Data entries
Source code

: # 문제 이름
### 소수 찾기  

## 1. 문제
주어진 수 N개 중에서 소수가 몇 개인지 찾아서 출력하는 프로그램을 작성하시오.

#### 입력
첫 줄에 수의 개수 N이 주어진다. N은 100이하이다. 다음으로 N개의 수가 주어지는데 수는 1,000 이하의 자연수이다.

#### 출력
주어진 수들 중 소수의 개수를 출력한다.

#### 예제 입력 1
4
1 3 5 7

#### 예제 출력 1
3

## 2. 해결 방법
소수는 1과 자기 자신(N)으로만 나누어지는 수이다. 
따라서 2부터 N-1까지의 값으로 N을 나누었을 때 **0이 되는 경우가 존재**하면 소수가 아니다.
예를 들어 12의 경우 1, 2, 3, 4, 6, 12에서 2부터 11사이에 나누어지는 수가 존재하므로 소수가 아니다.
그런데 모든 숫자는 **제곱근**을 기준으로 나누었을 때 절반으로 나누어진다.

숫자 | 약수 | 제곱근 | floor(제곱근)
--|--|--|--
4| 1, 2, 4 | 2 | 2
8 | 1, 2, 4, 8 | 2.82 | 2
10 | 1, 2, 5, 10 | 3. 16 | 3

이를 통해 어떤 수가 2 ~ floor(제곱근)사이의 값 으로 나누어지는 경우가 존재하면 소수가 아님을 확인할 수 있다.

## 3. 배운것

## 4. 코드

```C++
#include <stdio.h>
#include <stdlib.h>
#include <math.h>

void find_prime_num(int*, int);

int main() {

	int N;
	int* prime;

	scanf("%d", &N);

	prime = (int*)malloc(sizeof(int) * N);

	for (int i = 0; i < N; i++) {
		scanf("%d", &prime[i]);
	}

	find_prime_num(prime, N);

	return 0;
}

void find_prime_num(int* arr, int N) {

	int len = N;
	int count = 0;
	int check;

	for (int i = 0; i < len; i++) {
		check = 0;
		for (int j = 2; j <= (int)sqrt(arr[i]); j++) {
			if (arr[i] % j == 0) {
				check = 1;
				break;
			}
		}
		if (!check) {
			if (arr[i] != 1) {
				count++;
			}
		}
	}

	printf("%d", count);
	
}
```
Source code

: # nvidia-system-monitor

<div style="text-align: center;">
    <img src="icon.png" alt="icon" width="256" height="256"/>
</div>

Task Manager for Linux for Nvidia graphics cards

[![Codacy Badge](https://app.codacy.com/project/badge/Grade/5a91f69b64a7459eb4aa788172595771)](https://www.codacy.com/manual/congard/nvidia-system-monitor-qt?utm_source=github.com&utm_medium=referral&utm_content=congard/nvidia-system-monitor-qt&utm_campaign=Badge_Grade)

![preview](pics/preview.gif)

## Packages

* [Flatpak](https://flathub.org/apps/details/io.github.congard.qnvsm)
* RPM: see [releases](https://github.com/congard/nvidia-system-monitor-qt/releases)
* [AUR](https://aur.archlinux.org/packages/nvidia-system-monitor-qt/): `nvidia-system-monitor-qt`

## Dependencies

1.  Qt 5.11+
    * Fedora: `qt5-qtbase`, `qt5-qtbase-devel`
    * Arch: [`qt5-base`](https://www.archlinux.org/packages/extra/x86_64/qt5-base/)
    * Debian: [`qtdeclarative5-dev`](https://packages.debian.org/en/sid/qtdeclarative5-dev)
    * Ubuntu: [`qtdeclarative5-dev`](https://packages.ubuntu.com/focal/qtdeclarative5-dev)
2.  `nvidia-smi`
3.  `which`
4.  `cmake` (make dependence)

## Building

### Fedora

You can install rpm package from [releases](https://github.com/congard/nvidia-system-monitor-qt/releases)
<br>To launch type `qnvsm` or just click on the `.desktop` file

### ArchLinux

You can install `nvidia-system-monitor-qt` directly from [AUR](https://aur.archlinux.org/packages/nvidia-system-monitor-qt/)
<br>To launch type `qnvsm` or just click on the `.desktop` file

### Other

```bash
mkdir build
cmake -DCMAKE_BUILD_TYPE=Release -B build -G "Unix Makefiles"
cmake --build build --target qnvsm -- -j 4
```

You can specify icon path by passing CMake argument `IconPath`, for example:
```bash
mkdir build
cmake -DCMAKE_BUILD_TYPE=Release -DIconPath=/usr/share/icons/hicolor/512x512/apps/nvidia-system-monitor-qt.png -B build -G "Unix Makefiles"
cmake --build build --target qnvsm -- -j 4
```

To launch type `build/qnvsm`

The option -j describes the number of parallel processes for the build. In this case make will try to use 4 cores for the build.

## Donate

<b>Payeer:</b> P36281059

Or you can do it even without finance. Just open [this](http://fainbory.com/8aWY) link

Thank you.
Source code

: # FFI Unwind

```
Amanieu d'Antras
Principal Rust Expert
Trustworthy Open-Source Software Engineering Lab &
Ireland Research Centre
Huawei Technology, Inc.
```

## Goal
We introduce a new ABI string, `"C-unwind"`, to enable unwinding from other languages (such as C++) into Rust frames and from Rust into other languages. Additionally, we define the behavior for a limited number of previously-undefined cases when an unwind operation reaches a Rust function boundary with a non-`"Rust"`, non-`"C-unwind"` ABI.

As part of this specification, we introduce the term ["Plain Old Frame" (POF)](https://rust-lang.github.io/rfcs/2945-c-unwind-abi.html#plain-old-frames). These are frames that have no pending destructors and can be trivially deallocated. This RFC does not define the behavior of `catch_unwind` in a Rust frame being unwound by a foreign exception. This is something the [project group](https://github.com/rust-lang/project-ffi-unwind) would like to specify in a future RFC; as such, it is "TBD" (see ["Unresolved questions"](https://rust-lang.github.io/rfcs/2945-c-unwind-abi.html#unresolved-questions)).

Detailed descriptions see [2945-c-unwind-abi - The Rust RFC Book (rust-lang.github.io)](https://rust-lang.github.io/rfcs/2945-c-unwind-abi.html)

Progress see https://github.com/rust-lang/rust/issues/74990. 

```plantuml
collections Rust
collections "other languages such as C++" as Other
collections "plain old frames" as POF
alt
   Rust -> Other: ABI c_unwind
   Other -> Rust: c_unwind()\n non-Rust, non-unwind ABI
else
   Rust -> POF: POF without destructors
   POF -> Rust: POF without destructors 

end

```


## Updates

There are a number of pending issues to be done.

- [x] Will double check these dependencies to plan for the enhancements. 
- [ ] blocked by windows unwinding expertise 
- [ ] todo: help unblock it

Assigned task> Every entry above should be written out again, precisely.

Expected answer>
Source code

: # 문제 이름
### 소수 찾기  

## 1. 문제
주어진 수 N개 중에서 소수가 몇 개인지 찾아서 출력하는 프로그램을 작성하시오.

#### 입력
첫 줄에 수의 개수 N이 주어진다. N은 100이하이다. 다음으로 N개의 수가 주어지는데 수는 1,000 이하의 자연수이다.

#### 출력
주어진 수들 중 소수의 개수를 출력한다.

#### 예제 입력 1
4
1 3 5 7

#### 예제 출력 1
3

## 2. 해결 방법
소수는 1과 자기 자신(N)으로만 나누어지는 수이다. 
따라서 2부터 N-1까지의 값으로 N을 나누었을 때 **0이 되는 경우가 존재**하면 소수가 아니다.
예를 들어 12의 경우 1, 2, 3, 4, 6, 12에서 2부터 11사이에 나누어지는 수가 존재하므로 소수가 아니다.
그런데 모든 숫자는 **제곱근**을 기준으로 나누었을 때 절반으로 나누어진다.

숫자 | 약수 | 제곱근 | floor(제곱근)
--|--|--|--
4| 1, 2, 4 | 2 | 2
8 | 1, 2, 4, 8 | 2.82 | 2
10 | 1, 2, 5, 10 | 3. 16 | 3

이를 통해 어떤 수가 2 ~ floor(제곱근)사이의 값 으로 나누어지는 경우가 존재하면 소수가 아님을 확인할 수 있다.

## 3. 배운것

## 4. 코드

```C++
#include <stdio.h>
#include <stdlib.h>
#include <math.h>

void find_prime_num(int*, int);

int main() {

	int N;
	int* prime;

	scanf("%d", &N);

	prime = (int*)malloc(sizeof(int) * N);

	for (int i = 0; i < N; i++) {
		scanf("%d", &prime[i]);
	}

	find_prime_num(prime, N);

	return 0;
}

void find_prime_num(int* arr, int N) {

	int len = N;
	int count = 0;
	int check;

	for (int i = 0; i < len; i++) {
		check = 0;
		for (int j = 2; j <= (int)sqrt(arr[i]); j++) {
			if (arr[i] % j == 0) {
				check = 1;
				break;
			}
		}
		if (!check) {
			if (arr[i] != 1) {
				count++;
			}
		}
	}

	printf("%d", count);
	
}
```
Source code

: # nvidia-system-monitor

<div style="text-align: center;">
    <img src="icon.png" alt="icon" width="256" height="256"/>
</div>

Task Manager for Linux for Nvidia graphics cards

[![Codacy Badge](https://app.codacy.com/project/badge/Grade/5a91f69b64a7459eb4aa788172595771)](https://www.codacy.com/manual/congard/nvidia-system-monitor-qt?utm_source=github.com&utm_medium=referral&utm_content=congard/nvidia-system-monitor-qt&utm_campaign=Badge_Grade)

![preview](pics/preview.gif)

## Packages

* [Flatpak](https://flathub.org/apps/details/io.github.congard.qnvsm)
* RPM: see [releases](https://github.com/congard/nvidia-system-monitor-qt/releases)
* [AUR](https://aur.archlinux.org/packages/nvidia-system-monitor-qt/): `nvidia-system-monitor-qt`

## Dependencies

1.  Qt 5.11+
    * Fedora: `qt5-qtbase`, `qt5-qtbase-devel`
    * Arch: [`qt5-base`](https://www.archlinux.org/packages/extra/x86_64/qt5-base/)
    * Debian: [`qtdeclarative5-dev`](https://packages.debian.org/en/sid/qtdeclarative5-dev)
    * Ubuntu: [`qtdeclarative5-dev`](https://packages.ubuntu.com/focal/qtdeclarative5-dev)
2.  `nvidia-smi`
3.  `which`
4.  `cmake` (make dependence)

## Building

### Fedora

You can install rpm package from [releases](https://github.com/congard/nvidia-system-monitor-qt/releases)
<br>To launch type `qnvsm` or just click on the `.desktop` file

### ArchLinux

You can install `nvidia-system-monitor-qt` directly from [AUR](https://aur.archlinux.org/packages/nvidia-system-monitor-qt/)
<br>To launch type `qnvsm` or just click on the `.desktop` file

### Other

```bash
mkdir build
cmake -DCMAKE_BUILD_TYPE=Release -B build -G "Unix Makefiles"
cmake --build build --target qnvsm -- -j 4
```

You can specify icon path by passing CMake argument `IconPath`, for example:
```bash
mkdir build
cmake -DCMAKE_BUILD_TYPE=Release -DIconPath=/usr/share/icons/hicolor/512x512/apps/nvidia-system-monitor-qt.png -B build -G "Unix Makefiles"
cmake --build build --target qnvsm -- -j 4
```

To launch type `build/qnvsm`

The option -j describes the number of parallel processes for the build. In this case make will try to use 4 cores for the build.

## Donate

<b>Payeer:</b> P36281059

Or you can do it even without finance. Just open [this](http://fainbory.com/8aWY) link

Thank you.
Source code

: # FFI Unwind

```
Amanieu d'Antras
Principal Rust Expert
Trustworthy Open-Source Software Engineering Lab &
Ireland Research Centre
Huawei Technology, Inc.
```

## Goal
We introduce a new ABI string, `"C-unwind"`, to enable unwinding from other languages (such as C++) into Rust frames and from Rust into other languages. Additionally, we define the behavior for a limited number of previously-undefined cases when an unwind operation reaches a Rust function boundary with a non-`"Rust"`, non-`"C-unwind"` ABI.

As part of this specification, we introduce the term ["Plain Old Frame" (POF)](https://rust-lang.github.io/rfcs/2945-c-unwind-abi.html#plain-old-frames). These are frames that have no pending destructors and can be trivially deallocated. This RFC does not define the behavior of `catch_unwind` in a Rust frame being unwound by a foreign exception. This is something the [project group](https://github.com/rust-lang/project-ffi-unwind) would like to specify in a future RFC; as such, it is "TBD" (see ["Unresolved questions"](https://rust-lang.github.io/rfcs/2945-c-unwind-abi.html#unresolved-questions)).

Detailed descriptions see [2945-c-unwind-abi - The Rust RFC Book (rust-lang.github.io)](https://rust-lang.github.io/rfcs/2945-c-unwind-abi.html)

Progress see https://github.com/rust-lang/rust/issues/74990. 

```plantuml
collections Rust
collections "other languages such as C++" as Other
collections "plain old frames" as POF
alt
   Rust -> Other: ABI c_unwind
   Other -> Rust: c_unwind()\n non-Rust, non-unwind ABI
else
   Rust -> POF: POF without destructors
   POF -> Rust: POF without destructors 

end

```


## Updates

There are a number of pending issues to be done.

- [x] Will double check these dependencies to plan for the enhancements. 
- [ ] blocked by windows unwinding expertise 
- [ ] todo: help unblock it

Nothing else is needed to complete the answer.